======== EXERCISE DATA
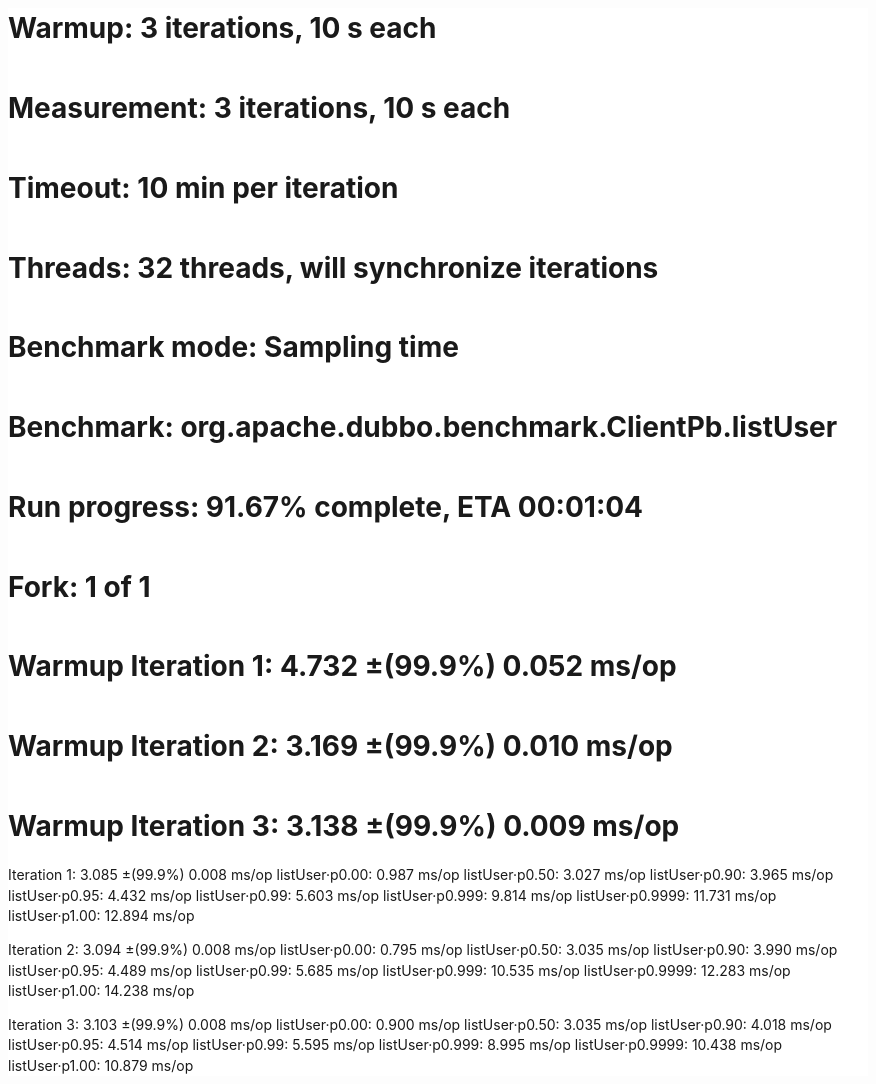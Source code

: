# Warmup: 3 iterations, 10 s each
# Measurement: 3 iterations, 10 s each
# Timeout: 10 min per iteration
# Threads: 32 threads, will synchronize iterations
# Benchmark mode: Sampling time
# Benchmark: org.apache.dubbo.benchmark.ClientPb.listUser

# Run progress: 91.67% complete, ETA 00:01:04
# Fork: 1 of 1
# Warmup Iteration   1: 4.732 ±(99.9%) 0.052 ms/op
# Warmup Iteration   2: 3.169 ±(99.9%) 0.010 ms/op
# Warmup Iteration   3: 3.138 ±(99.9%) 0.009 ms/op
Iteration   1: 3.085 ±(99.9%) 0.008 ms/op
                 listUser·p0.00:   0.987 ms/op
                 listUser·p0.50:   3.027 ms/op
                 listUser·p0.90:   3.965 ms/op
                 listUser·p0.95:   4.432 ms/op
                 listUser·p0.99:   5.603 ms/op
                 listUser·p0.999:  9.814 ms/op
                 listUser·p0.9999: 11.731 ms/op
                 listUser·p1.00:   12.894 ms/op

Iteration   2: 3.094 ±(99.9%) 0.008 ms/op
                 listUser·p0.00:   0.795 ms/op
                 listUser·p0.50:   3.035 ms/op
                 listUser·p0.90:   3.990 ms/op
                 listUser·p0.95:   4.489 ms/op
                 listUser·p0.99:   5.685 ms/op
                 listUser·p0.999:  10.535 ms/op
                 listUser·p0.9999: 12.283 ms/op
                 listUser·p1.00:   14.238 ms/op

Iteration   3: 3.103 ±(99.9%) 0.008 ms/op
                 listUser·p0.00:   0.900 ms/op
                 listUser·p0.50:   3.035 ms/op
                 listUser·p0.90:   4.018 ms/op
                 listUser·p0.95:   4.514 ms/op
                 listUser·p0.99:   5.595 ms/op
                 listUser·p0.999:  8.995 ms/op
                 listUser·p0.9999: 10.438 ms/op
                 listUser·p1.00:   10.879 ms/op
================
[PROBLEM] Say how many lines above contain "each", and give no words besides the number.

[SOLUTION TO THE EXERCISE] 2